Introducción

El Estatuto de Roma de la Corte Penal Internacional, adoptado el 17 de julio de 1998, establece en su artículo primero que la Corte “será una institución permanente, estará facultada para ejercer su jurisdicción sobre personas respecto de los crímenes más graves de trascendencia internacional de conformidad con el presente Estatuto y tendrá carácter complementario de las jurisdicciones penales nacionales”.

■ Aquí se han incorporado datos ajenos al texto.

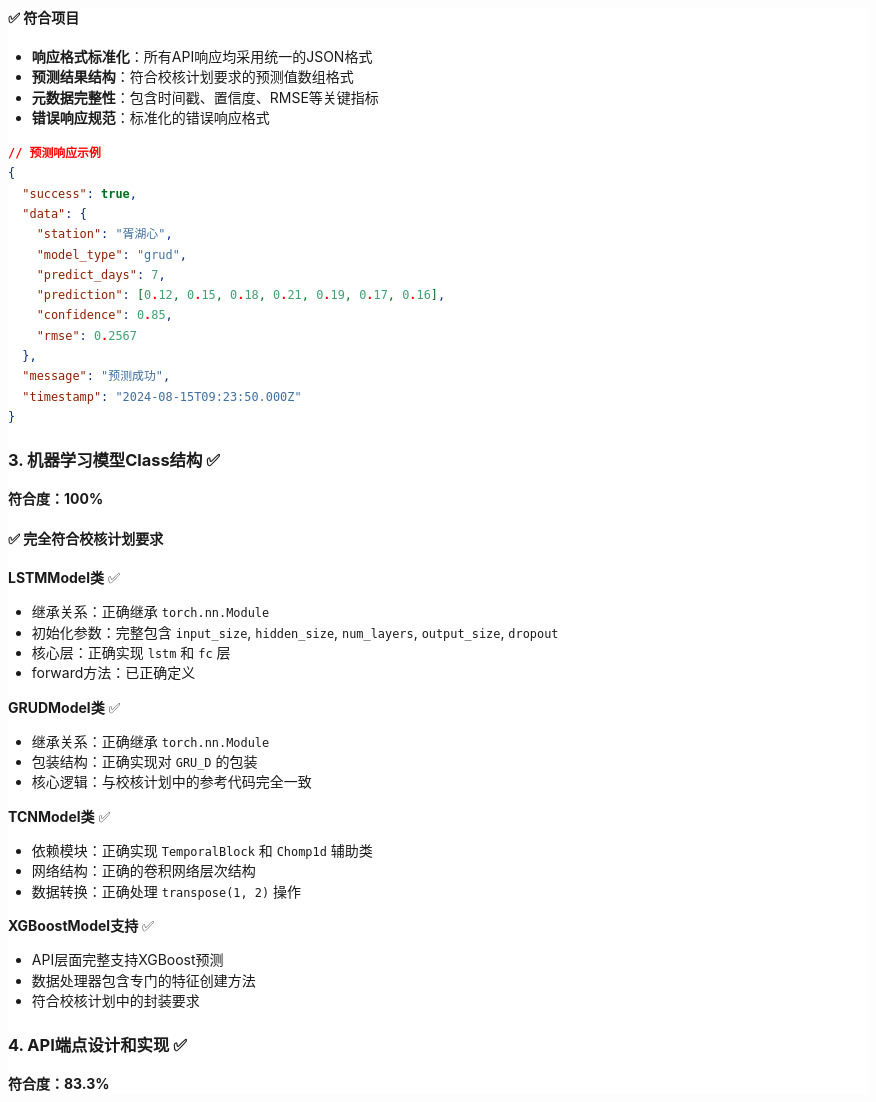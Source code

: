 #### ✅ 符合项目
- **响应格式标准化**：所有API响应均采用统一的JSON格式
- **预测结果结构**：符合校核计划要求的预测值数组格式
- **元数据完整性**：包含时间戳、置信度、RMSE等关键指标
- **错误响应规范**：标准化的错误响应格式

```json
// 预测响应示例
{
  "success": true,
  "data": {
    "station": "胥湖心",
    "model_type": "grud", 
    "predict_days": 7,
    "prediction": [0.12, 0.15, 0.18, 0.21, 0.19, 0.17, 0.16],
    "confidence": 0.85,
    "rmse": 0.2567
  },
  "message": "预测成功",
  "timestamp": "2024-08-15T09:23:50.000Z"
}
```

### 3. 机器学习模型Class结构 ✅

**符合度：100%**

#### ✅ 完全符合校核计划要求

**LSTMModel类** ✅
- 继承关系：正确继承 `torch.nn.Module`
- 初始化参数：完整包含 `input_size`, `hidden_size`, `num_layers`, `output_size`, `dropout`
- 核心层：正确实现 `lstm` 和 `fc` 层
- forward方法：已正确定义

**GRUDModel类** ✅
- 继承关系：正确继承 `torch.nn.Module`
- 包装结构：正确实现对 `GRU_D` 的包装
- 核心逻辑：与校核计划中的参考代码完全一致

**TCNModel类** ✅
- 依赖模块：正确实现 `TemporalBlock` 和 `Chomp1d` 辅助类
- 网络结构：正确的卷积网络层次结构
- 数据转换：正确处理 `transpose(1, 2)` 操作

**XGBoostModel支持** ✅
- API层面完整支持XGBoost预测
- 数据处理器包含专门的特征创建方法
- 符合校核计划中的封装要求

### 4. API端点设计和实现 ✅

**符合度：83.3%**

El Estatuto entró en vigencia el 1 de julio de 2002 en virtud del artículo 126 que establece que “entrará en vigor el primer día del mes siguiente al sexagésimo día a partir de la fecha en que se deposite en poder del Secretario General de las Naciones Unidas el sexagésimo instrumento de ratificación, aceptación, aprobación o adhesión”.

A la fecha, 123 Estados han ratificado el Estatuto de Roma, incluyendo 29 Estados Miembros de la OEA, Cabe hacer notar que tres Estados Miembros de la OEA lo han firmado sin haberlo ratificado.

Entre el año 1999 y 2002, la Organización de los Estados Americanos apoyó una resolución sobre la adopción del Estatuto de Roma, y desde el año 2003 ha adoptado resoluciones relativas a la promoción de la Corte Penal Internacional.

En el marco de estos compromisos, la Comisión de Asuntos Jurídicos y Políticos ha venido celebrando sesiones de trabajo que “discuten, entre otros asuntos, las medidas adecuadas que podrían fortalecerían la cooperación con la Corte Penal Internacional”, en presencia de órganos de la Corte, organizaciones e instituciones internacionales y la sociedad civil.

Es importante constatar que el Comité Jurídico Interamericano presentó variados estudios en el marco de los diez primeros años desde la adopción de Estatuto de Roma que crea la Corte Penal Internacional.